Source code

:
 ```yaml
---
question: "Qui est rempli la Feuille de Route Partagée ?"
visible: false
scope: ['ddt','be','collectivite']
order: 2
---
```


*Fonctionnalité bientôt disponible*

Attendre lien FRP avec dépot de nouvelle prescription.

________________

> **Required work**
Word for word, set down the complete listing once more.

> **Task response**
Source code

:
 ```yaml
---
question: "Qui est rempli la Feuille de Route Partagée ?"
visible: false
scope: ['ddt','be','collectivite']
order: 2
---
```


*Fonctionnalité bientôt disponible*

Attendre lien FRP avec dépot de nouvelle prescription.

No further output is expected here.